Diferentes fuentes consultadas en la localidad, indicaron a FloridAdiariO que “el robo está cantado y armado”.
Los hechos ocurrieron en forma paralela. Primero, la alarma del local de Antel se había activado. Los funcionarios de la seccional 6ta. concurrieron al lugar conjuntamente con una funcionaria del local.
“Habían cortado el perno superior de la cerradura de la puerta y sacaron un cajón que contenía dinero y tarjetas de teléfonos públicos, pero no había más faltantes”.
Paralelamente, según las estimaciones, los ladrones se ocupaban del comercio ubicado a tres cuadras en Pons y Juani.
“Entraron por una puerta del fondo, rompiendo un candado”, dijo Roxana Sánchez, la propietaria del comercio, a FloridAdiariO en el lugar.
La mujer de 35 años contó que llevaron aproximadamente unos $ 3000 pesos en cambio.
“Siempre llevamos, nunca dejamos. Pero en este cierre estaban las chiquilinas, y parece cosa del destino, yo no pasé a buscar el dinero y quedó”, contó la comerciante.
Además del dinero, el botín sumó 8 botellas de whisky, cartones de cigarrillos de varias marcas y tabacos – “eso se lo llevaron todo” y algunos comestibles, entre ellos, varios kilos de carne.

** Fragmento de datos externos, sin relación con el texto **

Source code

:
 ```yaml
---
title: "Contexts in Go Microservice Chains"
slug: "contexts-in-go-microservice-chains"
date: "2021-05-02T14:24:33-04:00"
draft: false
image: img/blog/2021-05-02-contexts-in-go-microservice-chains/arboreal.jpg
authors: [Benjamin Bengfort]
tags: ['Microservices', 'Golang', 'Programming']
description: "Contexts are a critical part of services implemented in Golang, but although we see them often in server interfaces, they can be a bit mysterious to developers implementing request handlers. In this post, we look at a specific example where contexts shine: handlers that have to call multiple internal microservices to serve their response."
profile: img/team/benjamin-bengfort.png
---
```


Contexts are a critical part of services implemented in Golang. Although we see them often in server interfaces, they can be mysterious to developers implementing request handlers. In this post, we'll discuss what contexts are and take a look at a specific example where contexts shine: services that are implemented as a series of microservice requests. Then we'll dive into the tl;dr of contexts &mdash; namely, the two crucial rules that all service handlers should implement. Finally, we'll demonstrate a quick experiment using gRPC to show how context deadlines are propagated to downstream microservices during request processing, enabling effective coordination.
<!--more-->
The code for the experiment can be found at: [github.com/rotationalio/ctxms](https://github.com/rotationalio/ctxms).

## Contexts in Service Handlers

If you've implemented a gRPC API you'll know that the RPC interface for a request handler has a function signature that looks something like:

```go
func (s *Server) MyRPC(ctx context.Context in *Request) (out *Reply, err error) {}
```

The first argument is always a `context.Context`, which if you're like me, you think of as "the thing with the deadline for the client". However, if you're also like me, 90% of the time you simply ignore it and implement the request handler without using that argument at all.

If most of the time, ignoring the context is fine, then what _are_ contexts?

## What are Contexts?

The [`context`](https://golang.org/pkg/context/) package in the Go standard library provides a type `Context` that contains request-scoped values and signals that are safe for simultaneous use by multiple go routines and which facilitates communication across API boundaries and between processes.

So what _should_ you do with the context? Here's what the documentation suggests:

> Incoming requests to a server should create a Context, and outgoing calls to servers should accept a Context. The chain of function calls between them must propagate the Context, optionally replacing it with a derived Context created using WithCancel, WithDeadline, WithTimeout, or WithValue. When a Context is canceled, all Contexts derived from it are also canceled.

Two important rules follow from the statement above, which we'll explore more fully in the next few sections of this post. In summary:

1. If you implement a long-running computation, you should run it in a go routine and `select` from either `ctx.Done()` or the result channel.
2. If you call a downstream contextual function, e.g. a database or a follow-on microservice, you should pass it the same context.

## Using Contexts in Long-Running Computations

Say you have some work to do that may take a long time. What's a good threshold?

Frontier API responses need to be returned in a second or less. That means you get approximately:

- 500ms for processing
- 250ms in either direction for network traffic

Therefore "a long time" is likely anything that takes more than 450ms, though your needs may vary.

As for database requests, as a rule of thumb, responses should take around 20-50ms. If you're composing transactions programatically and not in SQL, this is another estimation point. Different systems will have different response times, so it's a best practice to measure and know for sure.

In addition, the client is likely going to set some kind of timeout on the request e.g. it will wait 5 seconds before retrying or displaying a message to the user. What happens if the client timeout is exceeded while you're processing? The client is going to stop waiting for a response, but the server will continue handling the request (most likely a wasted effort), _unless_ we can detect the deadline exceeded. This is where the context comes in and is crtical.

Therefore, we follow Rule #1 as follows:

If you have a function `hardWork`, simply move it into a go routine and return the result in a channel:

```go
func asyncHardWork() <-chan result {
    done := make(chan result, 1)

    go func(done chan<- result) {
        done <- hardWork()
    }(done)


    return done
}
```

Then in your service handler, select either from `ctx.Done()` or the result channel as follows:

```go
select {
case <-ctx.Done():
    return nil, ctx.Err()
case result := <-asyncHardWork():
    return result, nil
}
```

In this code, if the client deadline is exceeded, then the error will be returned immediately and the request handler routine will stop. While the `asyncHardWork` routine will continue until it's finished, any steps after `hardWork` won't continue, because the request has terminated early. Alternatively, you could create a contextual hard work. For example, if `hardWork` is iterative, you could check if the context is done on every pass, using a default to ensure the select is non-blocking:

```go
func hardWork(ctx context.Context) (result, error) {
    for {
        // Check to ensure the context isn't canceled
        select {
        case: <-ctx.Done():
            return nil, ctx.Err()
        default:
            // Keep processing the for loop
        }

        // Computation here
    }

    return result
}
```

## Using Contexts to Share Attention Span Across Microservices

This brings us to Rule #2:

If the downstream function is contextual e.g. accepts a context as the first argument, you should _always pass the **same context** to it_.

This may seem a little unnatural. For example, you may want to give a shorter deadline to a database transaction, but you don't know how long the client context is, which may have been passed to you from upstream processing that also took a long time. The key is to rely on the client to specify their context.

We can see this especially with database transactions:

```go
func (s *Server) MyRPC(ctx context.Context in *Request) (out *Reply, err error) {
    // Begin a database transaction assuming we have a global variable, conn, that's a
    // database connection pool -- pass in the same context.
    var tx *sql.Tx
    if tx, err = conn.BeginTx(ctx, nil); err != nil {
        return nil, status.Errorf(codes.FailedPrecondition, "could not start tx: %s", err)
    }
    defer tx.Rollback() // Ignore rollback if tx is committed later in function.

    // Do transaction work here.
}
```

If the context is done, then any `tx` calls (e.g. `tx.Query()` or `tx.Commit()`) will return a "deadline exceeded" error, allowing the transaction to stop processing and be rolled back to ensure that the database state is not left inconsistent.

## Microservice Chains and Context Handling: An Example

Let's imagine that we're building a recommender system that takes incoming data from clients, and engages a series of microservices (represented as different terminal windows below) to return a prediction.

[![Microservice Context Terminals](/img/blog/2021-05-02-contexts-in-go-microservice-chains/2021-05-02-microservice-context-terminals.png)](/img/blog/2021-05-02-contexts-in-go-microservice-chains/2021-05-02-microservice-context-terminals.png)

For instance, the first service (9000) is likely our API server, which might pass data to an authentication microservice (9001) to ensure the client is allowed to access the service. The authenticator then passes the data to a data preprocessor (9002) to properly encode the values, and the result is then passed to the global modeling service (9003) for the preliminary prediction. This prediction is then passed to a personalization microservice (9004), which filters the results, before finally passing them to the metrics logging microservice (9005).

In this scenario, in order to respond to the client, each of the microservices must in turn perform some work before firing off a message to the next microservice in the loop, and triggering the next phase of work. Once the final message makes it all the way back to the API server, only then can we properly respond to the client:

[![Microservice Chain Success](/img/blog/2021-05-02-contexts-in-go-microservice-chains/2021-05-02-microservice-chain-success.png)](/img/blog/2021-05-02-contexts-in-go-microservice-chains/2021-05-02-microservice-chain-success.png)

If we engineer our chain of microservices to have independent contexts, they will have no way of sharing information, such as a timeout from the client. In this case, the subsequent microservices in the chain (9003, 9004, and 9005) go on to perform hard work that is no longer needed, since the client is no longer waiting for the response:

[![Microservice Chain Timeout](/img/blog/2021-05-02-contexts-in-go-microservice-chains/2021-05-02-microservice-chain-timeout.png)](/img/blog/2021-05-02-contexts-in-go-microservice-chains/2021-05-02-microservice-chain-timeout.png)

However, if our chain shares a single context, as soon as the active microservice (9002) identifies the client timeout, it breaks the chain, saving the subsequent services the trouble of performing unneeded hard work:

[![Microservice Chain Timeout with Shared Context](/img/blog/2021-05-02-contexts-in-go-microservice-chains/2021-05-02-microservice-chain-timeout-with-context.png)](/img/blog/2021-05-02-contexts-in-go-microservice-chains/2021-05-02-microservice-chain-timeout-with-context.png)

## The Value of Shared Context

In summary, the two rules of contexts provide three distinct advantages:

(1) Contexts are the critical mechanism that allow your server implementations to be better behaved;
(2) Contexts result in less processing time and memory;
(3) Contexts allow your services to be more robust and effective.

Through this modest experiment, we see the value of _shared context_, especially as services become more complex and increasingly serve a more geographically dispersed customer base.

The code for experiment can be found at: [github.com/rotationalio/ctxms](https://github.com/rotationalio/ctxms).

Pero lo más llamativo para las autoridades y la propietaria fue el desbaratamiento del sistema de seguridad que tenía el comercio.
“El UDR, que no es otra cosa más grande que un DVD, y tiene la memoria del circuito cerrado de cámaras, la desconectaron de todos lados y se lo llevaron”, agregó la mujer.
El golpe supone “un gran dolor para el trabajo”.
“Sánchez es una persona que trabaja mucho en Casupá. Hace muchos años que se dedica a esta profesión y es injusto que le pase esto”, contaron sus vecinos.
En el lugar trabajó personal de Policía Técnica y ahora se practican las averiguaciones del caso.